## AIM OF THE EXERCISE
Some lines in the material below hold the word "years". Copy all of them.

Segment Start: DATA LISTING

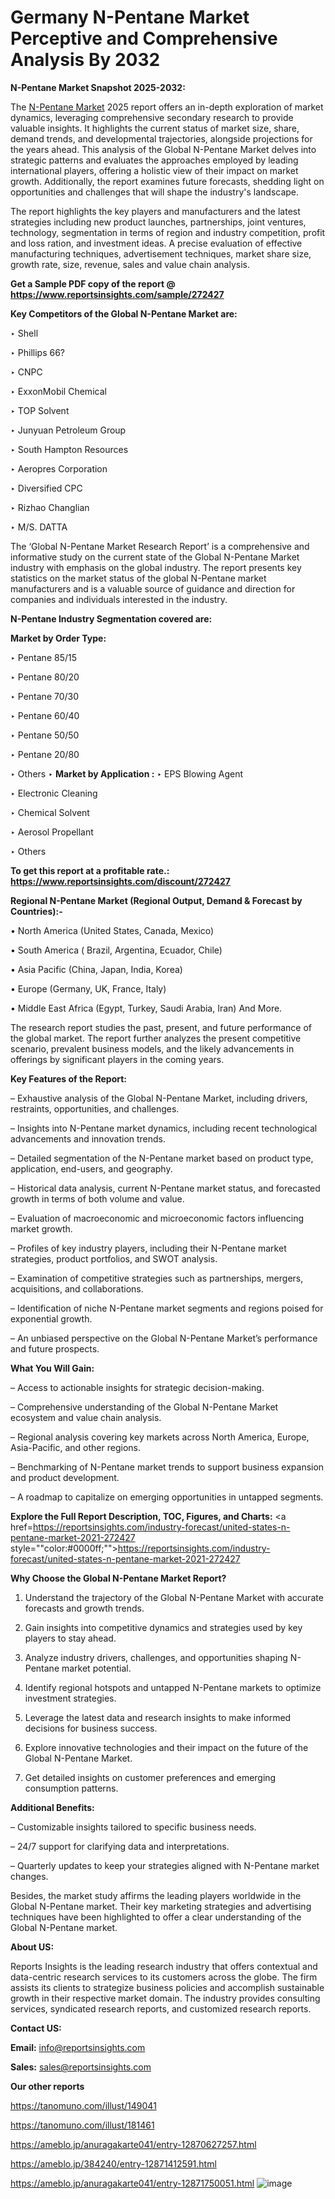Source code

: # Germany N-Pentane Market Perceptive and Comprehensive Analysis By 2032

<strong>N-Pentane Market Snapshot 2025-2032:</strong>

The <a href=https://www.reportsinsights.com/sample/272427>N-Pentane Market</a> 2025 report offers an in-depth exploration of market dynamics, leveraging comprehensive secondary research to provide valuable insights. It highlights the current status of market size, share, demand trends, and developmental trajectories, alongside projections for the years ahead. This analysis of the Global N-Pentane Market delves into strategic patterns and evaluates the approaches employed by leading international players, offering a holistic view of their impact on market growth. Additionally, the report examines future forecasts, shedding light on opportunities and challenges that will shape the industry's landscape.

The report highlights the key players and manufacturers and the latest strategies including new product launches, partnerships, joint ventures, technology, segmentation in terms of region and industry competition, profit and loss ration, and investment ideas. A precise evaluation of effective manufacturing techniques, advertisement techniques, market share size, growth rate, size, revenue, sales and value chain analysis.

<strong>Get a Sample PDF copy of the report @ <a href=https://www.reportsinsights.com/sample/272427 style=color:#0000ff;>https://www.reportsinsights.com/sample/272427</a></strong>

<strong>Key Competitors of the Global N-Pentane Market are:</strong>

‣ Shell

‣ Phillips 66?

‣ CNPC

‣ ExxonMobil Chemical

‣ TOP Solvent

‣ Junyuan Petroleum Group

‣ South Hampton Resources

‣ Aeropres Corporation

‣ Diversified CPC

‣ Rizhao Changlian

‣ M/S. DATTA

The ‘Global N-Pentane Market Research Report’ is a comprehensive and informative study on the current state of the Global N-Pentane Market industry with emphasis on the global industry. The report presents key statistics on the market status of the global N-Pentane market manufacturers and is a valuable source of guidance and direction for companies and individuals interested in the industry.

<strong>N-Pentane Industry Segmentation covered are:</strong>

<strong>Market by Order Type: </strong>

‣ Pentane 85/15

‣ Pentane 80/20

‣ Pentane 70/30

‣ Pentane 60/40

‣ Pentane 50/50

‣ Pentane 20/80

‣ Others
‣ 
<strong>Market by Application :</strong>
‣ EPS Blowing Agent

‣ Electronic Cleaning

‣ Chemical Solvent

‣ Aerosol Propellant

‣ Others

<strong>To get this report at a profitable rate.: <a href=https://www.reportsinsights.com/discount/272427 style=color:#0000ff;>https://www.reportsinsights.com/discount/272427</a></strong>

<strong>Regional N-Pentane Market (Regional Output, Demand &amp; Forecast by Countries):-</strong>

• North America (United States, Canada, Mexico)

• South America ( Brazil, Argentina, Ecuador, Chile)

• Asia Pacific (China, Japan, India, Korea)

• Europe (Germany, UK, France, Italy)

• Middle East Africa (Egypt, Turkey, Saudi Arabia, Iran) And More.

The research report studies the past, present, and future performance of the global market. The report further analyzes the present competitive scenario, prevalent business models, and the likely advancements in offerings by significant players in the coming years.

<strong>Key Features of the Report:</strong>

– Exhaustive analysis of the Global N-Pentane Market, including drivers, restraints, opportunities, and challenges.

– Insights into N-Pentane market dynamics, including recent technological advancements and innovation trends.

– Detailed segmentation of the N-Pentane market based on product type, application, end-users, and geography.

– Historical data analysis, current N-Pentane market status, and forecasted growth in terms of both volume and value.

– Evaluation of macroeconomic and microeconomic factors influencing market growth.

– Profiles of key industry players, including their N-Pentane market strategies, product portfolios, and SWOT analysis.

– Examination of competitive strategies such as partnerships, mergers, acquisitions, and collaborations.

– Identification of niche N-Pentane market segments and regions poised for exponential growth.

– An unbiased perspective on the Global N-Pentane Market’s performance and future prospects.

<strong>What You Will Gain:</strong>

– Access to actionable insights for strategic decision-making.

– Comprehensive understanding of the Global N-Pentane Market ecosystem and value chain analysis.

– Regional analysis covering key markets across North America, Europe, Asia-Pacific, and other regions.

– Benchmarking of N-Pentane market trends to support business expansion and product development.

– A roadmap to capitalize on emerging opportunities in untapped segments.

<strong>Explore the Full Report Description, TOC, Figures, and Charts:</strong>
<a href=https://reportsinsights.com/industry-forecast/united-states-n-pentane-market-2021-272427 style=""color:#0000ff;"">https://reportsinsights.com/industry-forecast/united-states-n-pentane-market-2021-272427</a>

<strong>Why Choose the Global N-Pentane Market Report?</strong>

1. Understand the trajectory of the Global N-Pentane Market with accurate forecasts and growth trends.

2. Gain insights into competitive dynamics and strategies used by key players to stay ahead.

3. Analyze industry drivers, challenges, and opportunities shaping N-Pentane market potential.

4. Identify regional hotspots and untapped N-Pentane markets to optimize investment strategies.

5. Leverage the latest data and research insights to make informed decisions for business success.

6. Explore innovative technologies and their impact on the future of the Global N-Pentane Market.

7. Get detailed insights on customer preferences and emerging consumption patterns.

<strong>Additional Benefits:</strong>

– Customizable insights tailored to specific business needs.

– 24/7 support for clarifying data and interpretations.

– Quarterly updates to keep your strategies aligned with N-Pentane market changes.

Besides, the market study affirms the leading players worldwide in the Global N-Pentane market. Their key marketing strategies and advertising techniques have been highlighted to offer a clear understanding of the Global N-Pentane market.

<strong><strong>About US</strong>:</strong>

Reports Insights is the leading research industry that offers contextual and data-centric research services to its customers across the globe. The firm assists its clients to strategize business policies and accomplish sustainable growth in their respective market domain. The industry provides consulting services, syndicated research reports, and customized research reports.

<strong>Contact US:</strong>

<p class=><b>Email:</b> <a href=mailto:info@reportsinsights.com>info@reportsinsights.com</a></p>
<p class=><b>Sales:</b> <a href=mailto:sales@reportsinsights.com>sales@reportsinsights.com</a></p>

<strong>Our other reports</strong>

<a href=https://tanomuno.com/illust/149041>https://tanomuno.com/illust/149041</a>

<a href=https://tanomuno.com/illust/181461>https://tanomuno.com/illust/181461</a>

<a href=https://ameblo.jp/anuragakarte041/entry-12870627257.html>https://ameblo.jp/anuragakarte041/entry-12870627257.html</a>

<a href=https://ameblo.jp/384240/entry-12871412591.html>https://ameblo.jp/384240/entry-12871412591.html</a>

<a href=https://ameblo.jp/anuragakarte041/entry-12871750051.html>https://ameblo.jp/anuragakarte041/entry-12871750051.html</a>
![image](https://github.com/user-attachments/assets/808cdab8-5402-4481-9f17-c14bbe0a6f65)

Segment End: DATA LISTING
Segment Start: DATA LISTING

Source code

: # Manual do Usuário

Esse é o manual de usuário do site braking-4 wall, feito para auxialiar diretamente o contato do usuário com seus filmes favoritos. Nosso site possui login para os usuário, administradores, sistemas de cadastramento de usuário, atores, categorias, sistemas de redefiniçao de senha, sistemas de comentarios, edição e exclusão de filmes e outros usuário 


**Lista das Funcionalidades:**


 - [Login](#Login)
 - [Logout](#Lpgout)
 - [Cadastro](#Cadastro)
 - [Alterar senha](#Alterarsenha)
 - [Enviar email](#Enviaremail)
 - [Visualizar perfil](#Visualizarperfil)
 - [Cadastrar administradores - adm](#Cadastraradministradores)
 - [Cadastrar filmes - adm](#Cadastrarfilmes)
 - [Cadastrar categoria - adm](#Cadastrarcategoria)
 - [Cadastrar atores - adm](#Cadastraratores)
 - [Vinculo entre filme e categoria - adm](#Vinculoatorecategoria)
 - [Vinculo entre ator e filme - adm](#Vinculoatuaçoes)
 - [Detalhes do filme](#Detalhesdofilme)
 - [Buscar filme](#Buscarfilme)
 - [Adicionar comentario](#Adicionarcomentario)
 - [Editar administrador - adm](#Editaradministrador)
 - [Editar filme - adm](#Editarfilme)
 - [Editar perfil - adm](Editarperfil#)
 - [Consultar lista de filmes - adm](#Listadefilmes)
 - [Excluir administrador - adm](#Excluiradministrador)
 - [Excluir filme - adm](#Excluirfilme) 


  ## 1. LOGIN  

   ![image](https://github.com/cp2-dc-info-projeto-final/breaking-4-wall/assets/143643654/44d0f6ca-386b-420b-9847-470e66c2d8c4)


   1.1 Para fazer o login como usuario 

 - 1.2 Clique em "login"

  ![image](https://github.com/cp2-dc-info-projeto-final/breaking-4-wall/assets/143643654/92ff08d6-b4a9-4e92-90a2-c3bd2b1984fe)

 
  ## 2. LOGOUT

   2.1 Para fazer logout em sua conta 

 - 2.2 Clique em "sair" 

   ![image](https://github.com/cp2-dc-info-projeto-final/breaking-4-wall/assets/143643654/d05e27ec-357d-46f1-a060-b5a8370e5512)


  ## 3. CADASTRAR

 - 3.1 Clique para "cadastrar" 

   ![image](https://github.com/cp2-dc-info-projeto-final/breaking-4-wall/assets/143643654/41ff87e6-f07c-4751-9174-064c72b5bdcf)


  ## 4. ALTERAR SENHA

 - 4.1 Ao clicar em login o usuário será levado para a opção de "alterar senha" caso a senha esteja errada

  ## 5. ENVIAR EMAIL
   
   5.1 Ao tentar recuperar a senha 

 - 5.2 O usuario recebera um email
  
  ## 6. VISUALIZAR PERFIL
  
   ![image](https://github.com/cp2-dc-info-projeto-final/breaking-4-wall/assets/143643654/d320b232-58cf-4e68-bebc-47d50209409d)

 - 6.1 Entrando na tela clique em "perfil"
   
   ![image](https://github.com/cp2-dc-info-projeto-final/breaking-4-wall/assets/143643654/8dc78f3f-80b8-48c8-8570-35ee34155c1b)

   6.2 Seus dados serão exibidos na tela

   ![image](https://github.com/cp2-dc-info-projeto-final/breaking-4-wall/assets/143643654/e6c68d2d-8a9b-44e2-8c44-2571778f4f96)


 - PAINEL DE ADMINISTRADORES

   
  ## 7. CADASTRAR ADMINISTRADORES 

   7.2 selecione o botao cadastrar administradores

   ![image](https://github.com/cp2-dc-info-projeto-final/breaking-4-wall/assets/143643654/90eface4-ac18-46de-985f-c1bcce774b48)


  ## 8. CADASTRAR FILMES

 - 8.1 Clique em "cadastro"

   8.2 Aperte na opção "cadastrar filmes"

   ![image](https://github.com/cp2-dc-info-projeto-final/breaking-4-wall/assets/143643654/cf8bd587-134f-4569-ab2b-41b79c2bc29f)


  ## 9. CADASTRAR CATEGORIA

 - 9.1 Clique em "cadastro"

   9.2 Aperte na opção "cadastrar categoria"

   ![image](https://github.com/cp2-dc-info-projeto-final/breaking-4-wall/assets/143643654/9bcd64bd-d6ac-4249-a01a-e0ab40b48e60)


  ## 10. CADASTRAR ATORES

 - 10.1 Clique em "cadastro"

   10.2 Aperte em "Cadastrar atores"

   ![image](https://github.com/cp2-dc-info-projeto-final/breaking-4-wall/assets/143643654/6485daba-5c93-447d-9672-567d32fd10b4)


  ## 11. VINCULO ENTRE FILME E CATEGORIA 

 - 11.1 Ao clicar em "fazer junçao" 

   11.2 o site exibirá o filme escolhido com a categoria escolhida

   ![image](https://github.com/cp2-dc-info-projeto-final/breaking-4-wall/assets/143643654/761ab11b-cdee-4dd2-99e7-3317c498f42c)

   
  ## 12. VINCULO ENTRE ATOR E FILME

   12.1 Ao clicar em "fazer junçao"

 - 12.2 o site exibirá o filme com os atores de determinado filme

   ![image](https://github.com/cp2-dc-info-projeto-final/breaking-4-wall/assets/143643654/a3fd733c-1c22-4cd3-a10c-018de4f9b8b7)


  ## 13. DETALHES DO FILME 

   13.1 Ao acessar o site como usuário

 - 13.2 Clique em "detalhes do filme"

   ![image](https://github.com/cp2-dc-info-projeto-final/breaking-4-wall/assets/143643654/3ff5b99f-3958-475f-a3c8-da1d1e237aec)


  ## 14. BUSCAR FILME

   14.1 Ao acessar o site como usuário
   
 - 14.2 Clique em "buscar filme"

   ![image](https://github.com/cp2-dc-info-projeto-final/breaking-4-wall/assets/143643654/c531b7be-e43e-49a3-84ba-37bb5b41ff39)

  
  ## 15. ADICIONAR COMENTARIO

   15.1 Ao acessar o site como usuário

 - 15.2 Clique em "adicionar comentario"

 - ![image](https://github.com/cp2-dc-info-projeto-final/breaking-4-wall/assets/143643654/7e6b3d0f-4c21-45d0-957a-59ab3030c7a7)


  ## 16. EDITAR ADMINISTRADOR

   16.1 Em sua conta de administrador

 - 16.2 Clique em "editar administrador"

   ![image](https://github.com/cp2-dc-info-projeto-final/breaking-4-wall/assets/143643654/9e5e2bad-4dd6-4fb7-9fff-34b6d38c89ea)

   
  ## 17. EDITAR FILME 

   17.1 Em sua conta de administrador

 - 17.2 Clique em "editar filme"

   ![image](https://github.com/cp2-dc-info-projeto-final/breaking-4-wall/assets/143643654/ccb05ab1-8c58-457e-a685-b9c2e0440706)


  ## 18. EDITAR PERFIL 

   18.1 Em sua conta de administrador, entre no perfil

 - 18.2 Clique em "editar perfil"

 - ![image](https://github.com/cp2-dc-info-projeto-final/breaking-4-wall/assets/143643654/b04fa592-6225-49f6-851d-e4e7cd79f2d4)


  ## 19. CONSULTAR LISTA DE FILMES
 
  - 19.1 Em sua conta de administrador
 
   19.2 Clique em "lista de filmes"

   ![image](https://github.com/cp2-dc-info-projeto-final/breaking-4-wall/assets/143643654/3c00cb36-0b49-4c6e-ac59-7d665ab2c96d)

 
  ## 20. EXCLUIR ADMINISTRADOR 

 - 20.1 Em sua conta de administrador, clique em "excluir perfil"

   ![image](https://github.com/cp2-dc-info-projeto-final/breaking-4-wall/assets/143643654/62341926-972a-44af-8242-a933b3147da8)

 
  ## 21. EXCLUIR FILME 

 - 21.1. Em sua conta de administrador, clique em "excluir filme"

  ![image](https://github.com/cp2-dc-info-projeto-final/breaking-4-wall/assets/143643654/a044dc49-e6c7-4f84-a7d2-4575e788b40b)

Segment End: DATA LISTING
Segment Start: DATA LISTING

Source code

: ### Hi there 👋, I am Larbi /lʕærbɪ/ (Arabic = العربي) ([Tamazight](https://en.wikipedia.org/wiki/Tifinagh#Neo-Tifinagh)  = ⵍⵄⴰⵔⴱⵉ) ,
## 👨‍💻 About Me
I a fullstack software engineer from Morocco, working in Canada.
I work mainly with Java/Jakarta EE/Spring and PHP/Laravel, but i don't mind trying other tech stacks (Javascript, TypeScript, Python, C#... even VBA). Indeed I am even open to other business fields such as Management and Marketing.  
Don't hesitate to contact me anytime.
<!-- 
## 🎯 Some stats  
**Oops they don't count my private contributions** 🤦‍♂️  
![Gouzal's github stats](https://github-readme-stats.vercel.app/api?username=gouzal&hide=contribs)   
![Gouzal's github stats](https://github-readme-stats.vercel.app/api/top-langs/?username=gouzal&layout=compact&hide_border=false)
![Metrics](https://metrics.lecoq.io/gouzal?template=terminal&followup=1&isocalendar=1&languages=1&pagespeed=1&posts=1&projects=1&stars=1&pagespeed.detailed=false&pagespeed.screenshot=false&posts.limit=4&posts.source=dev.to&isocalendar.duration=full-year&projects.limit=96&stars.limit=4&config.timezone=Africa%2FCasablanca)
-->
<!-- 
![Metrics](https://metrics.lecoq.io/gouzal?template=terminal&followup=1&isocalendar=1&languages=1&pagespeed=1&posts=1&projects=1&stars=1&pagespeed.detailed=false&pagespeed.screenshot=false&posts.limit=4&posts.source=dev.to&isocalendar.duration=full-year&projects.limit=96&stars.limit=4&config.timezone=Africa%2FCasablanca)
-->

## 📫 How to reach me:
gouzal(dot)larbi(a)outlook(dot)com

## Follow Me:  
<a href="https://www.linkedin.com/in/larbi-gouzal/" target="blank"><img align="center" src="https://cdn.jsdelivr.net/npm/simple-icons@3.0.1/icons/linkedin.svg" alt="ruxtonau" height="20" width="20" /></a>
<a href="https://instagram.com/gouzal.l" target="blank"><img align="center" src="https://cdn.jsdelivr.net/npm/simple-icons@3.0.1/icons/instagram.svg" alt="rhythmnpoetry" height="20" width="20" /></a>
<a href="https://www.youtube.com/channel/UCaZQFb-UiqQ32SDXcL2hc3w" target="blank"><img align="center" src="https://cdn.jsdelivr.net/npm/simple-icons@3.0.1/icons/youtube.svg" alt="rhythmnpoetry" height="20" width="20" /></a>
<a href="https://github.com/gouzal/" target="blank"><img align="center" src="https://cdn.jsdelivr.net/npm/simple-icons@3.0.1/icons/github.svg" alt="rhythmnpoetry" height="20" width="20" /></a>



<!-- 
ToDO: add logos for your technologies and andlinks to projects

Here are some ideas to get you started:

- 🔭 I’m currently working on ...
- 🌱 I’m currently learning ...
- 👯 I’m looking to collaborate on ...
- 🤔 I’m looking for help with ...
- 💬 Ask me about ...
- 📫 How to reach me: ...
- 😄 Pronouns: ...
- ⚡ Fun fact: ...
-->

Segment End: DATA LISTING

## ANSWER BOX
The <a href=https://www.reportsinsights.com/sample/272427>N-Pentane Market</a> 2025 report offers an in-depth exploration of market dynamics, leveraging comprehensive secondary research to provide valuable insights. It highlights the current status of market size, share, demand trends, and developmental trajectories, alongside projections for the years ahead. This analysis of the Global N-Pentane Market delves into strategic patterns and evaluates the approaches employed by leading international players, offering a holistic view of their impact on market growth. Additionally, the report examines future forecasts, shedding light on opportunities and challenges that will shape the industry's landscape.
The research report studies the past, present, and future performance of the global market. The report further analyzes the present competitive scenario, prevalent business models, and the likely advancements in offerings by significant players in the coming years.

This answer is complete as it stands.